不審船に殴り込む部隊
「自衛隊初の特殊部隊は?」と聞かれたら、みなさんはどう答えるでしょうか。
多くの人は陸上自衛隊の「特殊作戦群」を思い浮かべると思います。ところが、特殊作戦群が初めてではなく、2001年に発足した海上自衛隊の「特別警備隊」が先になります。
1999年の能登半島沖不審船事件をきっかけに作られたこの部隊は、英語名の「Special Boarding Unit(SBU)」が直訳すると特別臨検隊になるように、不審船や工作船などに対する強襲・立入検査が任務です。
能登半島沖の事件では北朝鮮船を追跡していた護衛艦が立入検査を計画したものの、船内にはまともな武器や防弾チョッキすらなく、海上臨検を行う専門部隊の必要性を痛感させました。
そこで、米海軍のネイビーシールズを参考にした特別警備隊を発足させて、米英の特殊部隊からノウハウを学んできたとされています。
海自の故郷ともいえる広島県・江田島に拠点を置き、約90名の人員が隊本部とその下にある4個小隊に所属していますが、自衛隊初の特殊部隊という事情もあって、訓練風景が公開されたのは一度のみです。

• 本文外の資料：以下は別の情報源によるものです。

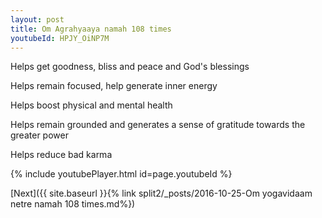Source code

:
```yaml
---
layout: post
title: Om Agrahyaaya namah 108 times
youtubeId: HPJY_OiNP7M
---
```

 
 
Helps get goodness, bliss and peace and God's blessings
 
Helps remain focused, help generate inner energy 
 
Helps boost physical and mental health 
 
Helps remain grounded and generates a sense of gratitude towards the greater power 
 
Helps reduce bad karma
 
 
 
 


{% include youtubePlayer.html id=page.youtubeId %}
 
[Next]({{ site.baseurl }}{% link  split2/_posts/2016-10-25-Om yogavidaam netre namah 108 times.md%})
 
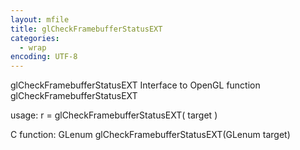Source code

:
 ```yaml
---
layout: mfile
title: glCheckFramebufferStatusEXT
categories:
  - wrap
encoding: UTF-8
---
```


glCheckFramebufferStatusEXT  Interface to OpenGL function glCheckFramebufferStatusEXT

usage:  r = glCheckFramebufferStatusEXT( target )

C function:  GLenum glCheckFramebufferStatusEXT(GLenum target)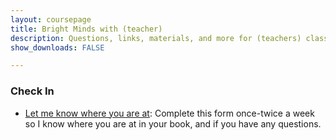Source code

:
 ```yaml
---
layout: coursepage
title: Bright Minds with (teacher)
description: Questions, links, materials, and more for (teachers) class
show_downloads: FALSE

---
```


### Check In
* <a href="google.ca"> Let me know where you are at</a>: Complete this form once-twice a week so I know where you are at in your book, and if you have any questions.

不審船・工作船を無力化する役割を与えられた一方、じつは「海上臨検」そのものは護衛艦の乗組員で編成する「立入検査隊」が担当します。この立入検査隊も能登半島沖の事件を受けて各護衛艦で新編されたもので、小銃や防弾チョッキなど最低限の装備が与えられました。
つまり、特別警備隊は対象船舶を制圧する一方、その後の臨検活動は護衛艦の立入検査隊が受け持つ形です。
とはいえ、これはあくまで前提の話であって、実際には特別警備隊がそのまま臨検するケースが考えられます。例えば、ソマリア沖の海賊対策では他国との共同作戦を通じて、特別警備隊が臨検活動をしている様子が確認されました。